Exercise: From the listing below, extract each line containing the string "https".
• • • • • • •
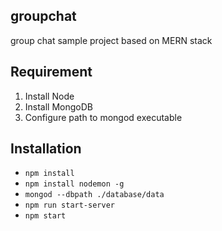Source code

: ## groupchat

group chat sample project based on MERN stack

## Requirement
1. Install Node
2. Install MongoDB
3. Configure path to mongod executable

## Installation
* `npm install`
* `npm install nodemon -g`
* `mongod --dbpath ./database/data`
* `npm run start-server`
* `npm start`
• • • • • • •
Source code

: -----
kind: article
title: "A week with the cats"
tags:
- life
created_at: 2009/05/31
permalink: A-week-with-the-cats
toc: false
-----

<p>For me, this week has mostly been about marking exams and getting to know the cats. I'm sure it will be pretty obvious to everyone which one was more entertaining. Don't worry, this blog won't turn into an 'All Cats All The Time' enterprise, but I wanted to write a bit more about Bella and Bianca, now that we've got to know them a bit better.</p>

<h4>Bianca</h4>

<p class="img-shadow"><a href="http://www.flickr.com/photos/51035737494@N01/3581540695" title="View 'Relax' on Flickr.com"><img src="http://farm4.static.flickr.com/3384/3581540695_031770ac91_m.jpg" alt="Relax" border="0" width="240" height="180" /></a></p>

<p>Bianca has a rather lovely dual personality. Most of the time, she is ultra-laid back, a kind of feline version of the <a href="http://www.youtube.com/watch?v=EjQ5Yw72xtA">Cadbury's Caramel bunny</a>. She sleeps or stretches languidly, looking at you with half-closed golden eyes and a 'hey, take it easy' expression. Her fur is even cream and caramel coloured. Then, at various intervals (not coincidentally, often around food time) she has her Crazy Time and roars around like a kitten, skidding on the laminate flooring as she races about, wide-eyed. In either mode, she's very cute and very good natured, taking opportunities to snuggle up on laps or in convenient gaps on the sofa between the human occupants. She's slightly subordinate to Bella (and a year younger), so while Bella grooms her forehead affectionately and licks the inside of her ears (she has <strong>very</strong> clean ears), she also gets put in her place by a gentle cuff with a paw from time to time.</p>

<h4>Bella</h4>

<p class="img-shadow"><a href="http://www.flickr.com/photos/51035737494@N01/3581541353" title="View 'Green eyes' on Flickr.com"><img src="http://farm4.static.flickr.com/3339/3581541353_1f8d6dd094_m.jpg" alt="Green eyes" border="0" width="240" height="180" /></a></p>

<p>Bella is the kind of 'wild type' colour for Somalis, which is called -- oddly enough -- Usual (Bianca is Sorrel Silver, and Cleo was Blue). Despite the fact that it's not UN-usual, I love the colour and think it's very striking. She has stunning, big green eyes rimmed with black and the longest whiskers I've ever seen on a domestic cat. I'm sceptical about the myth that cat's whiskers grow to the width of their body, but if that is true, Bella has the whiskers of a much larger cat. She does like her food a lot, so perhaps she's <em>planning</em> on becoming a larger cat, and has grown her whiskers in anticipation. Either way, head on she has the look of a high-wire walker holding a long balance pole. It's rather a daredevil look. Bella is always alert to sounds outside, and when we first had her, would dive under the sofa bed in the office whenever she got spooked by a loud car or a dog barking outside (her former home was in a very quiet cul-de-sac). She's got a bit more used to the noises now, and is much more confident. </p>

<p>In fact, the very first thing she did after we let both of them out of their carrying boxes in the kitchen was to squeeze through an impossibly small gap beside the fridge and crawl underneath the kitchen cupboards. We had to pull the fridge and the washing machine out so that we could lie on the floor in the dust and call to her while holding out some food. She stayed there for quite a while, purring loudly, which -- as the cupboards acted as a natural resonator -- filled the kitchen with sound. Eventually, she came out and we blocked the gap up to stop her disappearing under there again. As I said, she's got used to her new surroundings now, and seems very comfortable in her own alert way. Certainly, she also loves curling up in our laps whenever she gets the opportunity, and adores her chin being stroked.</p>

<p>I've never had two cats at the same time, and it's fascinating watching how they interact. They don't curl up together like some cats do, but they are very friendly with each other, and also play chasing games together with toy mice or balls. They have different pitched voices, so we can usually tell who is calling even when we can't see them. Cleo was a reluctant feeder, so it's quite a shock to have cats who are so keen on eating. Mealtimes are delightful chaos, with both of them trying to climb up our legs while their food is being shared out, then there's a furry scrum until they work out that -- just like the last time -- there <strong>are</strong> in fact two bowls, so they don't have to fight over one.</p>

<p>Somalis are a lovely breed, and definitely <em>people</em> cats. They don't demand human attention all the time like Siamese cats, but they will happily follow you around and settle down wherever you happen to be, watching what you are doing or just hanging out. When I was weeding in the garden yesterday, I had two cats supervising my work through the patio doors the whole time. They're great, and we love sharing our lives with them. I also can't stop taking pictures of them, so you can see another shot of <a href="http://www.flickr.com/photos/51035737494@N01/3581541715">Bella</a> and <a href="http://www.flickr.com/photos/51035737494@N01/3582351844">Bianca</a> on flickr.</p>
• • • • • • •
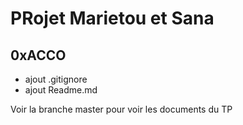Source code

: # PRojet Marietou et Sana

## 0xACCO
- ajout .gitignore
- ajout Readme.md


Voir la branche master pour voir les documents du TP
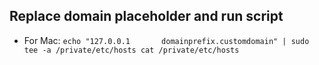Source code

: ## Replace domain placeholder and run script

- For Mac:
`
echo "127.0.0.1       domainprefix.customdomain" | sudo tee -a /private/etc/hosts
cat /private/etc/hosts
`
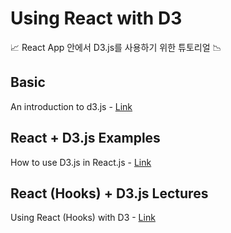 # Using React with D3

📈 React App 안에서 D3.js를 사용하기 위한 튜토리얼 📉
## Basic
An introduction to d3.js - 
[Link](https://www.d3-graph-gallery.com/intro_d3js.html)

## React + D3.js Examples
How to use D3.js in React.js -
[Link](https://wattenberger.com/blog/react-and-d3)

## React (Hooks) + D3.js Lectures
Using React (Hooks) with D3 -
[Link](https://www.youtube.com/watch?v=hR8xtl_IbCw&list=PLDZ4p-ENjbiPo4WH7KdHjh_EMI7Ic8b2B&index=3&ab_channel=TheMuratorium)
• • • • • • •
Solution to this task:
[Link](https://www.d3-graph-gallery.com/intro_d3js.html)
[Link](https://wattenberger.com/blog/react-and-d3)
[Link](https://www.youtube.com/watch?v=hR8xtl_IbCw&list=PLDZ4p-ENjbiPo4WH7KdHjh_EMI7Ic8b2B&index=3&ab_channel=TheMuratorium)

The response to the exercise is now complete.